* _Exercise_
Down to the last line, set down the listing below exactly, apart from its pictures.
──────────────────────────────
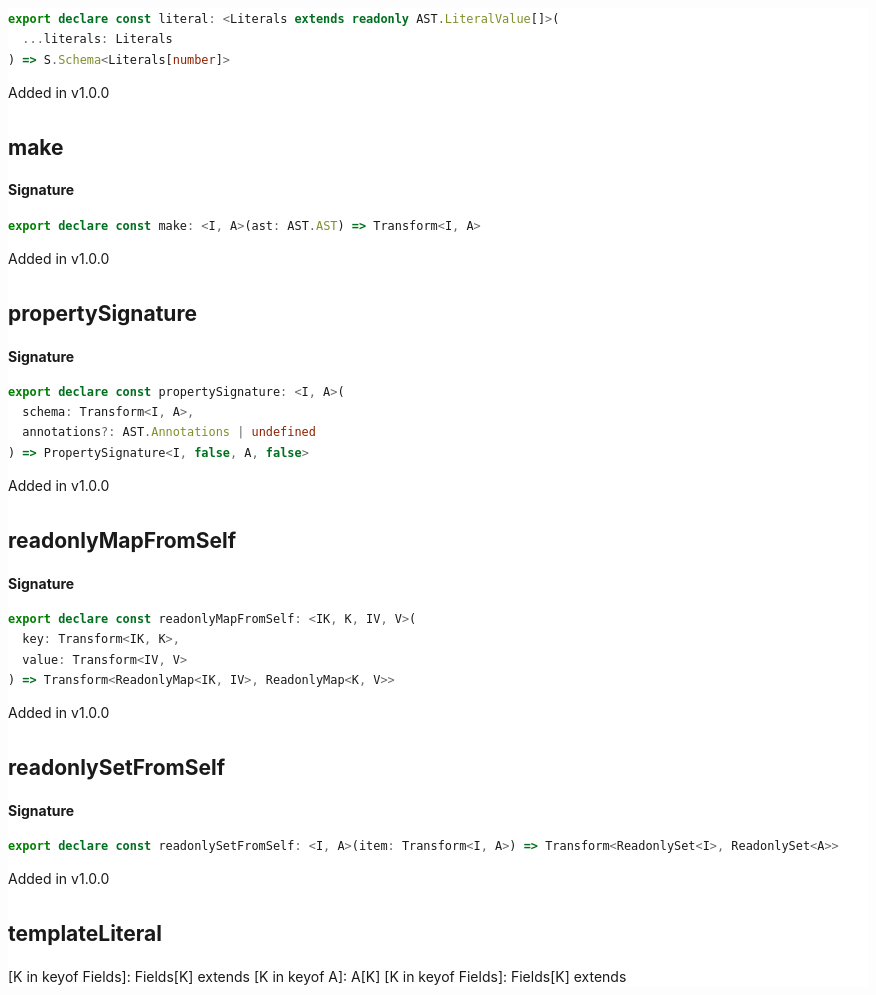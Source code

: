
 ```ts
export declare const literal: <Literals extends readonly AST.LiteralValue[]>(
  ...literals: Literals
) => S.Schema<Literals[number]>
```

Added in v1.0.0

## make

**Signature**

```ts
export declare const make: <I, A>(ast: AST.AST) => Transform<I, A>
```

Added in v1.0.0

## propertySignature

**Signature**

```ts
export declare const propertySignature: <I, A>(
  schema: Transform<I, A>,
  annotations?: AST.Annotations | undefined
) => PropertySignature<I, false, A, false>
```

Added in v1.0.0

## readonlyMapFromSelf

**Signature**

```ts
export declare const readonlyMapFromSelf: <IK, K, IV, V>(
  key: Transform<IK, K>,
  value: Transform<IV, V>
) => Transform<ReadonlyMap<IK, IV>, ReadonlyMap<K, V>>
```

Added in v1.0.0

## readonlySetFromSelf

**Signature**

```ts
export declare const readonlySetFromSelf: <I, A>(item: Transform<I, A>) => Transform<ReadonlySet<I>, ReadonlySet<A>>
```

Added in v1.0.0

## templateLiteral


  [K in keyof Fields]: Fields[K] extends
  [K in keyof A]: A[K]
  [K in keyof Fields]: Fields[K] extends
──────────────────────────────
* _Your solution_
Source code

:
 ```ts
export declare const literal: <Literals extends readonly AST.LiteralValue[]>(
  ...literals: Literals
) => S.Schema<Literals[number]>
```

Added in v1.0.0

## make

**Signature**

```ts
export declare const make: <I, A>(ast: AST.AST) => Transform<I, A>
```

Added in v1.0.0

## propertySignature

**Signature**

```ts
export declare const propertySignature: <I, A>(
  schema: Transform<I, A>,
  annotations?: AST.Annotations | undefined
) => PropertySignature<I, false, A, false>
```

Added in v1.0.0

## readonlyMapFromSelf

**Signature**

```ts
export declare const readonlyMapFromSelf: <IK, K, IV, V>(
  key: Transform<IK, K>,
  value: Transform<IV, V>
) => Transform<ReadonlyMap<IK, IV>, ReadonlyMap<K, V>>
```

Added in v1.0.0

## readonlySetFromSelf

**Signature**

```ts
export declare const readonlySetFromSelf: <I, A>(item: Transform<I, A>) => Transform<ReadonlySet<I>, ReadonlySet<A>>
```

Added in v1.0.0

## templateLiteral


  [K in keyof Fields]: Fields[K] extends
  [K in keyof A]: A[K]
  [K in keyof Fields]: Fields[K] extends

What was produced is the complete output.